Naturally, a Kerry-McCain ticket is a long shot. However, the ABBers (Anybody But Bush) out there should take note.
Come November, if John is John's running mate, you will need pinch your nostrils extra tight to fend off the pervasive stench. Consider:
McCain was one of the Keating Five. He was investigated on ethics charges for taking contributions (a generous $112,00) from the swindler Charles Keating who was convicted of racketeering and fraud in both state and federal court. Total cost to American taxpayer: $3.4 billion. McCain hung with Keating at his extravagant Bahamas pad and flew on the racketeer's airplanes at least nine times. McCain's wife and father-in-law invested heavily in a Keating shopping center in Arizona described as a sweetheart deal.
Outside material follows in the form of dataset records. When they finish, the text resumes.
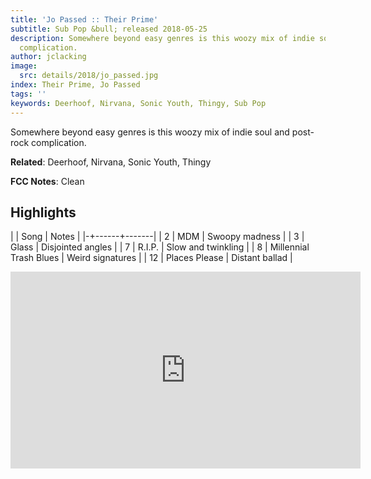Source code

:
 ```yaml
---
title: 'Jo Passed :: Their Prime'
subtitle: Sub Pop &bull; released 2018-05-25
description: Somewhere beyond easy genres is this woozy mix of indie soul and post-rock
  complication.
author: jclacking
image:
  src: details/2018/jo_passed.jpg
index: Their Prime, Jo Passed
tags: ''
keywords: Deerhoof, Nirvana, Sonic Youth, Thingy, Sub Pop
---
```

Somewhere beyond easy genres is this woozy mix of indie soul and post-rock complication.<!--more-->

**Related**: Deerhoof, Nirvana, Sonic Youth, Thingy

**FCC Notes**: Clean

## Highlights

| | Song | Notes |
|-+------+-------|
| 2 | MDM | Swoopy madness |
| 3 | Glass | Disjointed angles |
| 7 | R.I.P. | Slow and twinkling |
| 8 | Millennial Trash Blues | Weird signatures |
| 12 | Places Please | Distant ballad |

<div class="tlo-detail-video"><iframe width="560" height="315" src="https://www.youtube.com/embed/03HZ0d0VBnk" frameborder="0" allow="autoplay; encrypted-media" allowfullscreen></iframe></div>

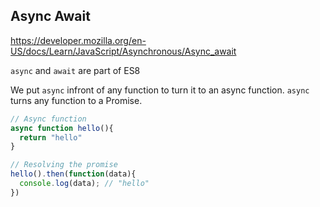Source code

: ## Async Await

https://developer.mozilla.org/en-US/docs/Learn/JavaScript/Asynchronous/Async_await

`async` and `await` are part of ES8

We put `async` infront of any function to turn it to an async function. `async` turns any function to a Promise.

```javascript
// Async function
async function hello(){
  return "hello"
}

// Resolving the promise
hello().then(function(data){
  console.log(data); // "hello"
})
```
In addition to associating with bank swindlers, McCain is fond of mobsters. He sent birthday cards to Joseph "Joe Bananas" Bonano, the head of the New York Bonano crime family, after the notorious mobster retired in Arizona. I guess sun birds of a feather flock together in the Grand Canyon State.
John's in favor of allowing corporations to do whatever the heck they want -- especially when it comes to raiding the till to support political candidates such as himself. He opposed legislation that would have forced companies to get permission from stockholders before using treasury funds for political activities.
Republicans like to say Democrats have loose morals -- recall how they so mercilessly lambasted Clinton for his juvenile dalliance with an intern -- but the Republican John M. also had a WD40 lubricated zipper. McCain readily admits his first marriage crashed and burned due to his fooling around with women other than his wife.
Republicans have zero tolerance for drug abuse -- or they did until it was discovered Rush Limbaugh had an obsession for munching pain pills like M&Ms. It seems McCain's wife Cindy, the daughter of a wealthy Budweiser beer distributor, was addicted to prescription drugs. Mrs. McCain even stooped so low as to steal drugs from a medical charity that she ran.
But when it comes to the drug abuse of other people -- especially poor people unable to hire fancy lawyers or acquire country club memberships -- McCain is about as flexible as reinforced concrete. "Of the four major candidates, McCain has expressed the most hawkish positions on drug policy," explains the Issues 2000 website. "He wants to increase penalties for selling drugs, supports the death penalty for drug kingpins, favors tightening security to stop the flow of drugs into the country, and wants to restrict availability of methadone for heroin addicts." No word if McCain finds it necessary to shut down doctors and pharmaceutical corporations that allow rich talkshow hosts to squirrel away thousands of pain pills and turn the domestic help into couriers.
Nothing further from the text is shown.